L’incontro, intitolato Per allenare alla vita, ha preso le mosse dal recente libro della coppia Pellai-Tamborini Esci da quella stanza. Come e perché riportare i nostri figli nel mondo (Mondadori, 2025).
L’iniziativa, promossa dalla nostra comunità scolastica e patrocinata dal Comune di Bagheria, è stata introdotta dalla Dirigente Angela Troia e dal Vicesindaco con delega alle attività culturali, Daniele Vella. Alle riflessioni introduttive, sono seguiti gli interventi dei professori Leonardo Seidita e Daniele Di Salvo; dello studente Antonio Lombardo; delle professoresse Angela Chiello e Francesca Faillaci e della psicoterapeuta Sandra Giordano.

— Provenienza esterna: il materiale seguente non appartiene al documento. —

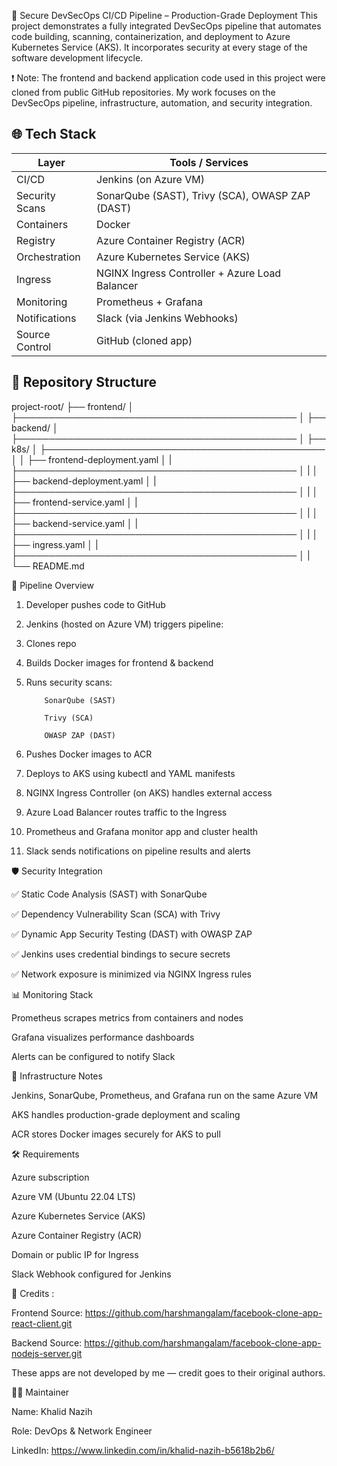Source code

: 🔐 Secure DevSecOps CI/CD Pipeline – Production-Grade Deployment
This project demonstrates a fully integrated DevSecOps pipeline that automates code building, scanning, containerization, and deployment to Azure Kubernetes Service (AKS). It incorporates security at every stage of the software development lifecycle.

❗ Note: The frontend and backend application code used in this project were cloned from public GitHub repositories. My work focuses on the DevSecOps pipeline, infrastructure, automation, and security integration.

## 🌐 Tech Stack

| Layer             | Tools / Services                          |
|------------------|-------------------------------------------|
| CI/CD            | Jenkins (on Azure VM)                     |
| Security Scans   | SonarQube (SAST), Trivy (SCA), OWASP ZAP (DAST) |
| Containers       | Docker                                    |
| Registry         | Azure Container Registry (ACR)            |
| Orchestration    | Azure Kubernetes Service (AKS)            |
| Ingress          | NGINX Ingress Controller + Azure Load Balancer |
| Monitoring       | Prometheus + Grafana                      |
| Notifications    | Slack (via Jenkins Webhooks)              |
| Source Control   | GitHub (cloned app)                       |


## 📁 Repository Structure

project-root/
├── frontend/
│
├─────────────────────────────────────────────
│
├── backend/
│
├─────────────────────────────────────────────
│
├── k8s/
│
├─────────────────────────────────────────────
│
│ ├── frontend-deployment.yaml
│ |
├─────────────────────────────────────────────
│ |
│ ├── backend-deployment.yaml
│ |
├─────────────────────────────────────────────
│ |
│ ├── frontend-service.yaml
│ |
├─────────────────────────────────────────────
│ |
│ ├── backend-service.yaml
│ |
├─────────────────────────────────────────────
│ |
│ ├── ingress.yaml
│ |
├─────────────────────────────────────────────
│ |
└── README.md



🔄 Pipeline Overview

1) Developer pushes code to GitHub

2) Jenkins (hosted on Azure VM) triggers pipeline:

3) Clones repo

4) Builds Docker images for frontend & backend

5) Runs security scans:

           SonarQube (SAST)

           Trivy (SCA)

           OWASP ZAP (DAST)

6) Pushes Docker images to ACR

7) Deploys to AKS using kubectl and YAML manifests

8) NGINX Ingress Controller (on AKS) handles external access

9) Azure Load Balancer routes traffic to the Ingress

10) Prometheus and Grafana monitor app and cluster health

11) Slack sends notifications on pipeline results and alerts

🛡️ Security Integration

✅ Static Code Analysis (SAST) with SonarQube

✅ Dependency Vulnerability Scan (SCA) with Trivy

✅ Dynamic App Security Testing (DAST) with OWASP ZAP

✅ Jenkins uses credential bindings to secure secrets

✅ Network exposure is minimized via NGINX Ingress rules




📊 Monitoring Stack

Prometheus scrapes metrics from containers and nodes

Grafana visualizes performance dashboards

Alerts can be configured to notify Slack




🔧 Infrastructure Notes

Jenkins, SonarQube, Prometheus, and Grafana run on the same Azure VM

AKS handles production-grade deployment and scaling

ACR stores Docker images securely for AKS to pull




🛠️ Requirements

Azure subscription

Azure VM (Ubuntu 22.04 LTS)

Azure Kubernetes Service (AKS)

Azure Container Registry (ACR)

Domain or public IP for Ingress

Slack Webhook configured for Jenkins





🙏 Credits :

Frontend Source: https://github.com/harshmangalam/facebook-clone-app-react-client.git

Backend Source: https://github.com/harshmangalam/facebook-clone-app-nodejs-server.git

These apps are not developed by me — credit goes to their original authors.




👨‍💻 Maintainer


Name: Khalid Nazih

Role: DevOps & Network Engineer

LinkedIn: https://www.linkedin.com/in/khalid-nazih-b5618b2b6/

L’evento, moderato dalla professoressa Valentina Mangiaforte, è stato arricchito dal dibattito sollevato dalle riflessioni e dalle domande del pubblico. Dalla dipendenza dagli schermi al ruolo degli educatori, dal fenomeno del ritiro sociale alla crescita degli stati di ansia e di depressione, l’incontro ha offerto una panoramica generale e al contempo puntuale sull’incidenza dei device nella vita degli adolescenti e degli adulti.

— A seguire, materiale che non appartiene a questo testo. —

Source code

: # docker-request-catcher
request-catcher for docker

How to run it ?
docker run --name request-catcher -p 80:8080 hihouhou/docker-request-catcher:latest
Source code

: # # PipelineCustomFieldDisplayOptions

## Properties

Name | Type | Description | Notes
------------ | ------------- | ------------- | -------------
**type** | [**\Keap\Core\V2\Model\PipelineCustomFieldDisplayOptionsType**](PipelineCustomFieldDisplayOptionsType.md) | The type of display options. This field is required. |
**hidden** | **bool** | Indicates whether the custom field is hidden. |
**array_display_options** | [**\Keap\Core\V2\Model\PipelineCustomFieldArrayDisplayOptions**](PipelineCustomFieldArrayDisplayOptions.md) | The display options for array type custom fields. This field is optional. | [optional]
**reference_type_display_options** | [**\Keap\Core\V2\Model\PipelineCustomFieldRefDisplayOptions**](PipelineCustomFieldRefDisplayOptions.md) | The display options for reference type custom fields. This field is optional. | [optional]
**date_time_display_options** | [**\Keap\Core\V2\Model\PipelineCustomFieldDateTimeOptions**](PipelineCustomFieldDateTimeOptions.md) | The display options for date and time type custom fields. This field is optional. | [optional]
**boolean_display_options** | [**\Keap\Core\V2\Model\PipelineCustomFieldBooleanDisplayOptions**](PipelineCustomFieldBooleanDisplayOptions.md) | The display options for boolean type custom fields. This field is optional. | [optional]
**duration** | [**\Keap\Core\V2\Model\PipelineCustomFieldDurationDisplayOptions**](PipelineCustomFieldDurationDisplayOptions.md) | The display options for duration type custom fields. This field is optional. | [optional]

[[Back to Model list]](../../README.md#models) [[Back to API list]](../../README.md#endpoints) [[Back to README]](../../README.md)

Oltre ogni retorica libertaria o proibizionista, le tesi proposte hanno evidenziato l’importanza di ristabilire e di rinsaldare l’alleanza tra scuola e famiglia; la necessità di trovare canali di comunicazione autentici fra le generazioni e il bisogno della pratica di attività tese a coinvolgere insieme il corpo, i sensi e la mente.
Allora la sfida condivisa dalle comunità educanti, dalle famiglie e dalle istituzioni non è legata alla proibizione della più recente tecnologia, bensì nel rendere la vita, oltre la stanza, più attraente.